## Instructions for the task:
Return each line of the data below that contains the string "cdsweb".

## Given records:
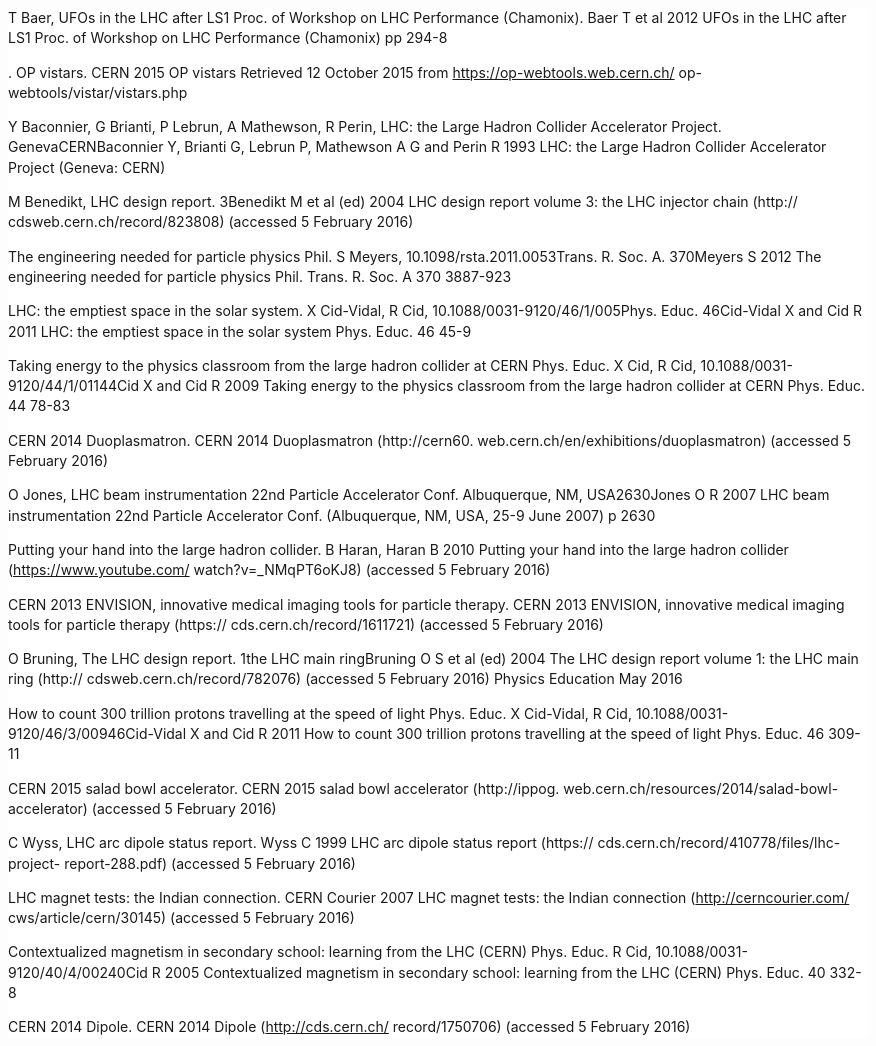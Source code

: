 T Baer, UFOs in the LHC after LS1 Proc. of Workshop on LHC Performance (Chamonix). Baer T et al 2012 UFOs in the LHC after LS1 Proc. of Workshop on LHC Performance (Chamonix) pp 294-8

. OP vistars. CERN 2015 OP vistars Retrieved 12 October 2015 from https://op-webtools.web.cern.ch/ op-webtools/vistar/vistars.php

Y Baconnier, G Brianti, P Lebrun, A Mathewson, R Perin, LHC: the Large Hadron Collider Accelerator Project. GenevaCERNBaconnier Y, Brianti G, Lebrun P, Mathewson A G and Perin R 1993 LHC: the Large Hadron Collider Accelerator Project (Geneva: CERN)

M Benedikt, LHC design report. 3Benedikt M et al (ed) 2004 LHC design report volume 3: the LHC injector chain (http:// cdsweb.cern.ch/record/823808) (accessed 5 February 2016)

The engineering needed for particle physics Phil. S Meyers, 10.1098/rsta.2011.0053Trans. R. Soc. A. 370Meyers S 2012 The engineering needed for particle physics Phil. Trans. R. Soc. A 370 3887-923

LHC: the emptiest space in the solar system. X Cid-Vidal, R Cid, 10.1088/0031-9120/46/1/005Phys. Educ. 46Cid-Vidal X and Cid R 2011 LHC: the emptiest space in the solar system Phys. Educ. 46 45-9

Taking energy to the physics classroom from the large hadron collider at CERN Phys. Educ. X Cid, R Cid, 10.1088/0031-9120/44/1/01144Cid X and Cid R 2009 Taking energy to the physics classroom from the large hadron collider at CERN Phys. Educ. 44 78-83

CERN 2014 Duoplasmatron. CERN 2014 Duoplasmatron (http://cern60. web.cern.ch/en/exhibitions/duoplasmatron) (accessed 5 February 2016)

O Jones, LHC beam instrumentation 22nd Particle Accelerator Conf. Albuquerque, NM, USA2630Jones O R 2007 LHC beam instrumentation 22nd Particle Accelerator Conf. (Albuquerque, NM, USA, 25-9 June 2007) p 2630

Putting your hand into the large hadron collider. B Haran, Haran B 2010 Putting your hand into the large hadron collider (https://www.youtube.com/ watch?v=_NMqPT6oKJ8) (accessed 5 February 2016)

CERN 2013 ENVISION, innovative medical imaging tools for particle therapy. CERN 2013 ENVISION, innovative medical imaging tools for particle therapy (https:// cds.cern.ch/record/1611721) (accessed 5 February 2016)

O Bruning, The LHC design report. 1the LHC main ringBruning O S et al (ed) 2004 The LHC design report volume 1: the LHC main ring (http:// cdsweb.cern.ch/record/782076) (accessed 5 February 2016) Physics Education May 2016

How to count 300 trillion protons travelling at the speed of light Phys. Educ. X Cid-Vidal, R Cid, 10.1088/0031-9120/46/3/00946Cid-Vidal X and Cid R 2011 How to count 300 trillion protons travelling at the speed of light Phys. Educ. 46 309-11

CERN 2015 salad bowl accelerator. CERN 2015 salad bowl accelerator (http://ippog. web.cern.ch/resources/2014/salad-bowl- accelerator) (accessed 5 February 2016)

C Wyss, LHC arc dipole status report. Wyss C 1999 LHC arc dipole status report (https:// cds.cern.ch/record/410778/files/lhc-project- report-288.pdf) (accessed 5 February 2016)

LHC magnet tests: the Indian connection. CERN Courier 2007 LHC magnet tests: the Indian connection (http://cerncourier.com/ cws/article/cern/30145) (accessed 5 February 2016)

Contextualized magnetism in secondary school: learning from the LHC (CERN) Phys. Educ. R Cid, 10.1088/0031-9120/40/4/00240Cid R 2005 Contextualized magnetism in secondary school: learning from the LHC (CERN) Phys. Educ. 40 332-8

CERN 2014 Dipole. CERN 2014 Dipole (http://cds.cern.ch/ record/1750706) (accessed 5 February 2016)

## Exercise solution:
M Benedikt, LHC design report. 3Benedikt M et al (ed) 2004 LHC design report volume 3: the LHC injector chain (http:// cdsweb.cern.ch/record/823808) (accessed 5 February 2016)
O Bruning, The LHC design report. 1the LHC main ringBruning O S et al (ed) 2004 The LHC design report volume 1: the LHC main ring (http:// cdsweb.cern.ch/record/782076) (accessed 5 February 2016) Physics Education May 2016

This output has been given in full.